Also of Romany heritage are the Welsh Kale, a very small group of people in North Wales
whose origins are Romany. One argument suggests that the Kale represent the more ethnically
distinct Romany Gypsy – Kale meaning black in the Romany language and representing the
darkness of Welsh Kale skin. However, debate even ensues regarding whether the Kale exist at
all (Clark, 2006). Scottish Travellers or Gypsies live throughout Scotland and are linked culturally to Romany Gypsies, particularly by their language, in parts of Scotland. There are records of
Scottish Travellers in Scotland from the fifteenth century, similar to English Romanies. Scottish
Travellers, again, follow similar cultural norms to other traditional Gypsies and Travellers and,
likewise, they have been recognized as an ethnic group by the Scottish government via case law
since 2008 (Greenhall & Willers, 2020).
The term ‘Traveller’ is broad and can refer to many communities. Most commonly,
Traveller has referred to Irish, or Pavee, Travellers who have been mobile across the UK and
Ireland for centuries but are most associated with a migration from Ireland in the nineteenth
century. Irish Travellers gained legal recognition in England and Wales as an ethnic group
in 2000 following case law and previously in Northern Ireland within the Race Relations
(Northern Ireland) Act 1997 (Greenhall & Willers, 2020). The culture of Irish Travellers
is born from their history in Ireland, which dates back to the fifth century and is similarly
organized to Romany Gypsies’ culture. Irish Travellers have strict moral codes, close family
ties, and cleanliness rules. However, Romany Gypsies and Irish Travellers are distinct communities, have rarely mixed and show some antipathy towards each other (Clark, 2006).
Other groups of Travellers in the UK are Showpeople and New Travellers, but neither of
these groups has been recognized as having protected characteristics in equality law despite
their cultures and lifestyles bearing significant similarities to Gypsies and Travellers, and, as
will be discussed in due course, they are recognized as Gypsies and Travellers within other
legislation. This means, however, that they are not protected against discrimination based on
their Traveller identity.
Showpeople are commercial Travellers who move from town to town in the fair season
between February and November (Clark, 2006). Showpeople have had an ancient charter to
hold fairs since the twelfth century and in the summer there may be as many as 250 fairs in
UK towns at any one time. The Showmen’s Guild acts as representative of Showpeople in
the UK and governs the large majority of fairs that run. Showpeople have similar cultures to
Gypsies and Travellers, particularly concerning their familial bonds and cultural expectations.
New Travellers, on the other hand, are some of the newest people to take up a travelling way
of life in the UK. They came into being in the late 1970s and early 1980s and are commonly
associated with music festival culture. However, research has shown that many New Travellers
were pushed into travelling due to poverty or social exclusion (Martin, 2002). They responded
to this exclusion by aspiring to traditional Gypsy and Traveller lifestyles and have now been
nomadic for more than a generation (Clark, 1997).
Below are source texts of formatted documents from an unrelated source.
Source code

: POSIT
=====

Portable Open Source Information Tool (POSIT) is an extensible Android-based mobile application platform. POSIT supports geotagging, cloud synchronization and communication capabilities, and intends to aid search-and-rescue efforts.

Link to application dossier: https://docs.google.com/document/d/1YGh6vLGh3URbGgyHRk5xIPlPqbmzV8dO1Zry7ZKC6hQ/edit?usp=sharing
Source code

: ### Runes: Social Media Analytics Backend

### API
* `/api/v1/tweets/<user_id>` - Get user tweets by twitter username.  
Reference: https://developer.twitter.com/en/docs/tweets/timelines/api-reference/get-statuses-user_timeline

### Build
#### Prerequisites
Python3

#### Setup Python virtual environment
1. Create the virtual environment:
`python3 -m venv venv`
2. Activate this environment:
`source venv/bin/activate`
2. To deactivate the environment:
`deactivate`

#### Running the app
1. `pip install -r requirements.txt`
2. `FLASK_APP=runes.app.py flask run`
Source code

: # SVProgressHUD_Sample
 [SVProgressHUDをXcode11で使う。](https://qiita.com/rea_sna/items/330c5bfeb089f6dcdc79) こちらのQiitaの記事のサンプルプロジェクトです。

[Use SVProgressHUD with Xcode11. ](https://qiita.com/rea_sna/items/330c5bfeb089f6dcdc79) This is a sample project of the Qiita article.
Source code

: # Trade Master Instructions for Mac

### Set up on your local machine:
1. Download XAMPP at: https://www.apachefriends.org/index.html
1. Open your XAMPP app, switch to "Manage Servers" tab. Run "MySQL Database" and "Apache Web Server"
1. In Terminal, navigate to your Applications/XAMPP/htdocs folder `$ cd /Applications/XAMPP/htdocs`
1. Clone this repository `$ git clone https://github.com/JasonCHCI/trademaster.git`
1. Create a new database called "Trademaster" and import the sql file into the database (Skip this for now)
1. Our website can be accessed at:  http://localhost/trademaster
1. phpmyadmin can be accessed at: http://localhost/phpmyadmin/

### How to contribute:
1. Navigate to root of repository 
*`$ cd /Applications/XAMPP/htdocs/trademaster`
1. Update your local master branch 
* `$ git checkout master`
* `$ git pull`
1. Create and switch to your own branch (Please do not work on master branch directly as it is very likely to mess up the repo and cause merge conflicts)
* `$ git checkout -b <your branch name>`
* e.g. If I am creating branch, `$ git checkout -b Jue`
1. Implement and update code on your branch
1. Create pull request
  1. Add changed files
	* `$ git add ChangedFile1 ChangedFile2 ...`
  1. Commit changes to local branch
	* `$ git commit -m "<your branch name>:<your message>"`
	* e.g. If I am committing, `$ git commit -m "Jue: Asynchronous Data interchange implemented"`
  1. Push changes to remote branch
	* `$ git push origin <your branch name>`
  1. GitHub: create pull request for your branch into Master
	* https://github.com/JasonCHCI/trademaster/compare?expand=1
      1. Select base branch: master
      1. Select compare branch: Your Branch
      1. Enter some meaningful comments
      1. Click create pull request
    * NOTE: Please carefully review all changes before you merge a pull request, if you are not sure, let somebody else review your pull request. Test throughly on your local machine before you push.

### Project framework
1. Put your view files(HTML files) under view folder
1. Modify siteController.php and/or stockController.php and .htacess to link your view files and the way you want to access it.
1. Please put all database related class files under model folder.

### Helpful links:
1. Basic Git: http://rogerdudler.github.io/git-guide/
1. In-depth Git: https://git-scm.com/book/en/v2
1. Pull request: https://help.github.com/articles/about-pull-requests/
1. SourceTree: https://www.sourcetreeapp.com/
Nowadays, the overarching grouping ‘Gypsy, Roma, Traveller’ – or the acronym GRT –
tends to be used as an inclusive way of ensuring representation of all those people with similar
heritage as outlined above. However, it has been argued elsewhere that this conflation of peoples’ identities increases their exclusion as it fails to acknowledge their differences and strengths
and serves to diminish them as racialized communities of difference (James, 2021).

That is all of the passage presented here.